A Unified Picture of Short and Long Gamma-ray Bursts from Compact Binary Mergers, Gottlieb et al. (2023)
The recent detections of the ~10 s long gamma-ray bursts (GRBs) 211211A and 230307A followed by softer temporally extended emission (EE) and kilonovae, point to a new GRB class. Using state-of-the-art first-principles simulations, we introduce a unifying theoretical framework that connects binary neutron star (BNS) and black hole-NS (BH-NS) merger populations with the fundamental physics governing compact-binary GRBs (cbGRBs). For binaries with large total masses Mtot>2.8 Msun, the compact remnant created by the merger promptly collapses into a BH, surrounded by an accretion disk. The duration of the magnetically arrested disk (MAD) phase sets the duration of the roughly constant power cbGRB and could be influenced by the disk mass, Md: long cbGRBs such as 211211A are produced by massive disks Md>0.1 Msun, which form for large binary mass ratio q>1.2 in BNS or q<3 in BH-NS mergers. Once the disk becomes MAD, the jet power drops with the mass accretion rate as Mdot~1/t^2, establishing the EE decay. Two scenarios are plausible for short cbGRBs. They can be powered by BHs with less massive disks, which form for other q values. Alternatively, for binaries with Mtot<2.8 Msun, mergers should go through a hypermassive NS (HMNS) phase, as inferred for GW170817. Magnetized outflows from such HMNSs, which typically live for < 1 second, offer an alternative progenitor for short cbGRBs. The first scenario is challenged by the bimodal distribution of GRB durations and the fact that the Galactic BNS population peaks at sufficiently low masses that most mergers should go through a HMNS phase.
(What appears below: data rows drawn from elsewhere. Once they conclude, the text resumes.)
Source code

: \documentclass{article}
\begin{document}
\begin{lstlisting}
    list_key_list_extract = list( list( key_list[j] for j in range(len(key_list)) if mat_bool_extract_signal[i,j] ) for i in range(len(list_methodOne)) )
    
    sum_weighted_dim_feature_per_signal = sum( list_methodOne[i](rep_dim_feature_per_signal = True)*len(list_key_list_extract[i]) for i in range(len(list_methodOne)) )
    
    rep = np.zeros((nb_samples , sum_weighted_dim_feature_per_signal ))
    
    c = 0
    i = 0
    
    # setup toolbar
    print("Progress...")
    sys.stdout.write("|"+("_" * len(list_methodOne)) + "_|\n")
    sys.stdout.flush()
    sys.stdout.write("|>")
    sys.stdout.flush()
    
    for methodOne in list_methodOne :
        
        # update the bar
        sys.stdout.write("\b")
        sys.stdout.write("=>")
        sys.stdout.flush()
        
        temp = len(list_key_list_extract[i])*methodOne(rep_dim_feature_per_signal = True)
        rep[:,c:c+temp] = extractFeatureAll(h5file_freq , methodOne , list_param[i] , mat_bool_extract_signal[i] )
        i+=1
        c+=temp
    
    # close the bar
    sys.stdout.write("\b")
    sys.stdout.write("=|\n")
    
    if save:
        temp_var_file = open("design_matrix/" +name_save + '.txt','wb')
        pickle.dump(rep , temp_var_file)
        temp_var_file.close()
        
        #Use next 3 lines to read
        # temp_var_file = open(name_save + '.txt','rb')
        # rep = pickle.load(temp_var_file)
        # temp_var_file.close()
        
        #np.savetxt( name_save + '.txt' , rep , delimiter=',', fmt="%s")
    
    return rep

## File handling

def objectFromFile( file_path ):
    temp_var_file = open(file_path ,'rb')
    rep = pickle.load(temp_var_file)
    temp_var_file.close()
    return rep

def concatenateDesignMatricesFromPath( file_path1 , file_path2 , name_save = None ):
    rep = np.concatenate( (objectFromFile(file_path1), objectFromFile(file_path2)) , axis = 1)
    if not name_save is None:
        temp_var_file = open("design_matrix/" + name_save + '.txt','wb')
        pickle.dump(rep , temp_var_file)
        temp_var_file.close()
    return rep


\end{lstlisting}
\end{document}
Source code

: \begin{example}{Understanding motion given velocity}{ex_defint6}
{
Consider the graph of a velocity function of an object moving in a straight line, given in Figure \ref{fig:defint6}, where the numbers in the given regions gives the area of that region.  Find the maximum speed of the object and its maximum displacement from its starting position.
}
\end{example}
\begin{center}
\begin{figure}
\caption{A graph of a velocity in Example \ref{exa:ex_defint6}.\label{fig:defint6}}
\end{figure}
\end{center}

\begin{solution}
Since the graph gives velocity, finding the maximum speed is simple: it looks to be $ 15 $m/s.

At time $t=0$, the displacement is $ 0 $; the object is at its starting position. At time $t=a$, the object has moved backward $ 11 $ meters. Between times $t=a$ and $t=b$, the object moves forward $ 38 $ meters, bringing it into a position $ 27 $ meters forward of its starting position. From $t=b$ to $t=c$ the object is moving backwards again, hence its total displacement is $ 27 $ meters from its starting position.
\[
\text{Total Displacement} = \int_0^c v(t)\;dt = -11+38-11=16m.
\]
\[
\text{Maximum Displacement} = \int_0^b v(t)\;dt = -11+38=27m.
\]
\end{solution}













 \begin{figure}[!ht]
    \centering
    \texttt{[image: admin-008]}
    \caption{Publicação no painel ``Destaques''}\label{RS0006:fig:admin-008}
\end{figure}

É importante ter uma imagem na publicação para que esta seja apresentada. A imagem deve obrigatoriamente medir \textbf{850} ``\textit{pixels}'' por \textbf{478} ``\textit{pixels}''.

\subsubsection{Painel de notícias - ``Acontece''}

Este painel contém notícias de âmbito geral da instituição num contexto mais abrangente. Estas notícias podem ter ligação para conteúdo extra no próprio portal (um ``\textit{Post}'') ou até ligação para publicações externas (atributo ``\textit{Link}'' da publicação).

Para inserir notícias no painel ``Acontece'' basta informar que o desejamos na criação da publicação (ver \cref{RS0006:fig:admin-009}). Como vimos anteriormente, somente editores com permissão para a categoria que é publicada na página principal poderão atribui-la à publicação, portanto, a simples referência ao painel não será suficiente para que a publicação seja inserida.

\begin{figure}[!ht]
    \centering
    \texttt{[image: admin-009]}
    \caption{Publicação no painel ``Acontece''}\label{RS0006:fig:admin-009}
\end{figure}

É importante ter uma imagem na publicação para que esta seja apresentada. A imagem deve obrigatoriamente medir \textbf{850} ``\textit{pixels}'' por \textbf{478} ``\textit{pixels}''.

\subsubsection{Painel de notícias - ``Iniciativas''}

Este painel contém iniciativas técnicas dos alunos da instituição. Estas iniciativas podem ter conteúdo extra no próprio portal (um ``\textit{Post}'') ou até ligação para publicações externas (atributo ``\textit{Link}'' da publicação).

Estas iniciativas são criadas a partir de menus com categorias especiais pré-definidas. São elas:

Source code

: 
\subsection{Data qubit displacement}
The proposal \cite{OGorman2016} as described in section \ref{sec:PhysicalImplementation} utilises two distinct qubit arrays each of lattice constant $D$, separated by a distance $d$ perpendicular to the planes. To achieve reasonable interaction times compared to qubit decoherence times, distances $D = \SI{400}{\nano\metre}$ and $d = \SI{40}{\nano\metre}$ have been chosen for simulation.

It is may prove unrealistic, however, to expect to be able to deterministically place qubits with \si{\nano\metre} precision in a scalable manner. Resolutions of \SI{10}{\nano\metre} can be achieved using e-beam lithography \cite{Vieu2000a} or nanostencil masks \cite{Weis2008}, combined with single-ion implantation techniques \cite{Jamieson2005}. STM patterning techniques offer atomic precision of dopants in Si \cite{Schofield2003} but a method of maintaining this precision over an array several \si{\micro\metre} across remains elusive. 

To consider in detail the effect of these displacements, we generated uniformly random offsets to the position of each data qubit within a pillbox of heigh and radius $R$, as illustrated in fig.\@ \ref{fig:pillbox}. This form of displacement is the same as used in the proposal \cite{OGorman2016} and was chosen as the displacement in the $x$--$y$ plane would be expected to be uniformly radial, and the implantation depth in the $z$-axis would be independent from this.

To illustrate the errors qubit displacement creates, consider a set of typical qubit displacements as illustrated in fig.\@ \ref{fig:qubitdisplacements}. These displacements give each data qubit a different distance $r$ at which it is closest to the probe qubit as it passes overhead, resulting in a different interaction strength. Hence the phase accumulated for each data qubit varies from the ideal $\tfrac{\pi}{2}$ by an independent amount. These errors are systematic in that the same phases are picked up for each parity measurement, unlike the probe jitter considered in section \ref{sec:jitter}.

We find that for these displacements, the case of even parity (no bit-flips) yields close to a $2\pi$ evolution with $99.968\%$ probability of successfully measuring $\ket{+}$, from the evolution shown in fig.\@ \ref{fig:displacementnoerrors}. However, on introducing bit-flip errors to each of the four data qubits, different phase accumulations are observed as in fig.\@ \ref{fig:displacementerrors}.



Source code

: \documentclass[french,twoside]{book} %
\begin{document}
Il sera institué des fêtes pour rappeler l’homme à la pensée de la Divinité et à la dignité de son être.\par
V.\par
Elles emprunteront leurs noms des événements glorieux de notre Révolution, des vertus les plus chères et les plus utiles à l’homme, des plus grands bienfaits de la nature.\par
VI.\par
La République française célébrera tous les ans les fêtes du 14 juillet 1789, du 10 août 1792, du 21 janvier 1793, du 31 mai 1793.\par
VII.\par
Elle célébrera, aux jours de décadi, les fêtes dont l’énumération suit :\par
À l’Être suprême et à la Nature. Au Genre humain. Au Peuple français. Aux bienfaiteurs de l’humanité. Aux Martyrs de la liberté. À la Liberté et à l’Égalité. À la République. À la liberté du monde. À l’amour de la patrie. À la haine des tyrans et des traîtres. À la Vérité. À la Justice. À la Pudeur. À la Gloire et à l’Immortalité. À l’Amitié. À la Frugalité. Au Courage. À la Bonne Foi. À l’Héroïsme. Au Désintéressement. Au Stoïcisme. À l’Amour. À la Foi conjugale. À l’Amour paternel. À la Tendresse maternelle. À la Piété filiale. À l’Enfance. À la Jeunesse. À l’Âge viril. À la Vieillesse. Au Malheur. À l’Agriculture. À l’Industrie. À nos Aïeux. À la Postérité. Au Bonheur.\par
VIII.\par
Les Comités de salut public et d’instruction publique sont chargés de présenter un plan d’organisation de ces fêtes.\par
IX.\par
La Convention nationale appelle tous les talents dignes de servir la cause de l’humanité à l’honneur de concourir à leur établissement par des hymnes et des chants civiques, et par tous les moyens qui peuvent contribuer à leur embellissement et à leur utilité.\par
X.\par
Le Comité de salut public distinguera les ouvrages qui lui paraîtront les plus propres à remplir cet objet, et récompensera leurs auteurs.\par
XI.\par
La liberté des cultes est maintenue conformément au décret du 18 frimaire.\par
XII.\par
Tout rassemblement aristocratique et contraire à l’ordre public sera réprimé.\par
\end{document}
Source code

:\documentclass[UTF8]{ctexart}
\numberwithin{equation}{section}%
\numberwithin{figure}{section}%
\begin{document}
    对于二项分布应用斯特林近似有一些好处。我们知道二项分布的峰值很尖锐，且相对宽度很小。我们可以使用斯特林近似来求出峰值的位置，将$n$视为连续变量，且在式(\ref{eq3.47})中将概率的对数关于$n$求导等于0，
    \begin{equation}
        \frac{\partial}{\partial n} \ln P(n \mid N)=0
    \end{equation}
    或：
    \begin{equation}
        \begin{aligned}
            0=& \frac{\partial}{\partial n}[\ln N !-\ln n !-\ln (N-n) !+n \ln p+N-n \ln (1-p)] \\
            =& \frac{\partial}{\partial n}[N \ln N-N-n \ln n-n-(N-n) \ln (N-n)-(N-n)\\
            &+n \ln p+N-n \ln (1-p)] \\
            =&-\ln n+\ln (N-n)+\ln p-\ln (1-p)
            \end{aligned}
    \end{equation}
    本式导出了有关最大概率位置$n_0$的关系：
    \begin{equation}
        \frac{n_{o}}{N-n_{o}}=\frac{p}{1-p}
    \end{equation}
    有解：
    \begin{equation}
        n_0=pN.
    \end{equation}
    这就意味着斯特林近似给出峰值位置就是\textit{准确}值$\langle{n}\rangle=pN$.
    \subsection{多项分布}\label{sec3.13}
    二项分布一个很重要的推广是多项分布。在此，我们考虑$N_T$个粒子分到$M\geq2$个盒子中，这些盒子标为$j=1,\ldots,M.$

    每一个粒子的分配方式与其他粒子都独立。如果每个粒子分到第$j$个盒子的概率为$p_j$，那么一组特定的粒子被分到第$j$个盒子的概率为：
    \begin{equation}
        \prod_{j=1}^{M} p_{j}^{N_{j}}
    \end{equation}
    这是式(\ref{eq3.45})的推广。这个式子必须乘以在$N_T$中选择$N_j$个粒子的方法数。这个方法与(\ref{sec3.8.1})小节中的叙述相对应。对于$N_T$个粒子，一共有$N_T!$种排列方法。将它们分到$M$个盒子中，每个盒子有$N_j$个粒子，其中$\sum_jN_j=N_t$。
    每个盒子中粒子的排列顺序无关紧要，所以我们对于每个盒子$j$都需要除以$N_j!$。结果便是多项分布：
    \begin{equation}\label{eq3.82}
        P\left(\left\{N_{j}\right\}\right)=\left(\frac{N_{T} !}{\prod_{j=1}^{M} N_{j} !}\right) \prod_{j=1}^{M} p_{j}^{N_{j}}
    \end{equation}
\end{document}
HMNS-powered jets also more readily account for other light curve features, from precursor flares to EE characteristics.


A Unified Model of Kilonovae and GRBs in Binary Mergers Establishes Neutron Stars as the Central Engines of Short GRBs, Gottlieb et al. (2024)
We expand the theoretical framework by Gottlieb et al. (2023), which connects binary merger populations with long and short binary gamma-ray bursts (lbGRBs and sbGRBs), incorporating kilonovae as a key diagnostic tool. We show that lbGRBs, powered by massive accretion disks around black holes (BHs), should be accompanied by bright, red kilonovae. In contrast, sbGRBs – if also powered by BHs – would produce fainter, red kilonovae, potentially biasing against their detection. However, magnetized hypermassive neutron star (HMNS) remnants that precede BH formation can produce jets with power and Lorentz factor compatible with sbGRB observations, and would result in distinctly bluer kilonovae, offering a pathway to identifying the sbGRB central engine. Recent modeling by Rastinejad et al. (2024) found luminous red kilonovae consistently accompany lbGRBs, supporting lbGRB originating from BH-massive disk systems, likely following a short-lived HMNS phase. The preferential association of sbGRBs with comparably luminous kilonovae argues against the BH engine hypothesis for sbGRBs, while the bluer hue of these KNe provides additional support for an HMNS-driven mechanism. Within this framework, BH–NS mergers likely contribute exclusively to the lbGRB population with red kilonovae. Our findings suggest that GW170817 may, in fact, have been an lbGRB to on-axis observers. Finally, we discuss major challenges faced by alternative lbGRB progenitor models, such as white dwarf–NS or white dwarf–BH mergers and accretion-induced collapse forming magnetars, which fail to align with observed GRB timescales, energies, and kilonova properties.